The present town is a comparatively new one by Irish standards, dating mainly from the start of the 19th century.

The spa official opened in 1845, but the town was visited before by people partaking of the waters. Even by the 1880s, however, the facilities were quite primitive. The wells were privately owned by the Guthrie family and were later developed and baths built by the new owner, a Dr. Westropp, who lived in a house overlooking the spa.

On 11 September 1887, the house of landowner Mike Walsh was attacked by "moonlighters" (members of one of the organized bands of desperados that carried on a system of agrarian outrages in Ireland). A detachment of the Royal Irish Constabulary (RIC) defended the house and its owner, and there was heavy fighting in and around the house. Head Constable Whelehan was killed. All the moonlighters were captured. Seven constables, four acting constables and two head constables received the Constabulary Medal for valour.

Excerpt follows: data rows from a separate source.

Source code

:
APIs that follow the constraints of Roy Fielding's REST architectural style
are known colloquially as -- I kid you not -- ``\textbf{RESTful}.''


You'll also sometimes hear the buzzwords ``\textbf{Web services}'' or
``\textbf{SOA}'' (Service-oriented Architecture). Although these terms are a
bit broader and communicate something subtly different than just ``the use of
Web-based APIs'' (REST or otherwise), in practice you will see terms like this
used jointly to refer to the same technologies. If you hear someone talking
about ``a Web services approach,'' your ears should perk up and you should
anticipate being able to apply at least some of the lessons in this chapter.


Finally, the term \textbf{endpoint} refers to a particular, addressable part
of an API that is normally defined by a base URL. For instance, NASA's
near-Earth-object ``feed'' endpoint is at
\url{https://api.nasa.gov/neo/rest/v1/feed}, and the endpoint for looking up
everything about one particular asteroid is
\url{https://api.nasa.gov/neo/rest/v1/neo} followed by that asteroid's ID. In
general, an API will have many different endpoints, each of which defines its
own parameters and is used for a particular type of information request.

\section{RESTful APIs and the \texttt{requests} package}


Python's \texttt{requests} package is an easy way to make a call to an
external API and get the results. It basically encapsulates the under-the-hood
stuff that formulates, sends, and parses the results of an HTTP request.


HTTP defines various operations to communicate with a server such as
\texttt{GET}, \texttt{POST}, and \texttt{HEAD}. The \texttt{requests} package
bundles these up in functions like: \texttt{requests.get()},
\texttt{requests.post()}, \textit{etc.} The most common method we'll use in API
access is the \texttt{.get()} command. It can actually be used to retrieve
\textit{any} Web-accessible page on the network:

The spa prospered into the 20th century. In 1920, it was called the "Homberg of the Irish priests".

The area was officially classified as part of the West Clare Gaeltacht, an Irish-speaking community, until 1956.

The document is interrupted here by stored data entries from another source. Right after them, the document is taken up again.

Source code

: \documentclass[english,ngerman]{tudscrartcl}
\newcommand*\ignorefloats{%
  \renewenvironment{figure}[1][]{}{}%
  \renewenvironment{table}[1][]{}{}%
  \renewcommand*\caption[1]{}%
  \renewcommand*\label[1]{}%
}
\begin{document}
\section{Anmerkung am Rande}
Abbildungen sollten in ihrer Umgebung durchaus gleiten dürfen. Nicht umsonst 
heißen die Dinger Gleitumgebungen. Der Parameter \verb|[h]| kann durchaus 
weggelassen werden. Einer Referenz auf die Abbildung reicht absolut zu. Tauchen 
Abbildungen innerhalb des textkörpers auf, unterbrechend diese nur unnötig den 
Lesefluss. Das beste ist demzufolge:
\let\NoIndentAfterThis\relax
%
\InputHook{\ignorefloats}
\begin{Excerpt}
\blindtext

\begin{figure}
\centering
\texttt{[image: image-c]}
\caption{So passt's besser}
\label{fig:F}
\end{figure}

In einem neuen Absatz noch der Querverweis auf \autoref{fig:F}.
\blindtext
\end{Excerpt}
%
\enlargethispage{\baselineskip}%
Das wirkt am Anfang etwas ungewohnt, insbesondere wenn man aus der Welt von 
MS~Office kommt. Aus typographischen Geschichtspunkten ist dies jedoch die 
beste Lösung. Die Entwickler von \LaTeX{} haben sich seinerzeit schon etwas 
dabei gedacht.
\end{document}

Historical maps of Lisdoonvarna show how the Main Street looked in the nineteenth century. It also gives the location of the RIC barracks and the many hotels associated with the town, such as Queen's Hotel and Eagle Hotel, amongst others.

Arts and culture

Events

In September each year one of Europe's largest matchmaking events is held in the town attracting upwards of 40,000 romantic hopefuls, bachelor farmers and accompanying revellers. The month-long event is an important tourist attraction. The current matchmaker is Willie Daly, a fourth-generation matchmaker.

A now-defunct music festival which took place near the town is celebrated in a song of the same name written by the Irish folk singer Christy Moore. This festival took place until 1983, when the last event was marred by a riot and the accidental drowning of eight people.

Infrastructure

Spa
The spa originally consisted of four wells. Copperas Well, on Kilmoon stream, is now closed. It was used externally for skin conditions, ulcers and sores. The Magnesia and Iron Well remains open in season. The Twin Wells offer water rich in iron and sulphur. The main Sulphur Well lies at the bottom of the hill. All the waters contain iodine.

The spa park is located at the confluence of the Aille and Gowlaun rivers. The spa complex features a Victorian pump house among other amenities.

Transport
Bus Éireann route 350 links Lisdoonvarna to several locations: Ennis, Ennistymon, Cliffs of Moher, Doolin, Fanore, Kinvara and Galway. There are a number of journeys each way daily. Onward rail and bus connections are available at Ennis and Galway.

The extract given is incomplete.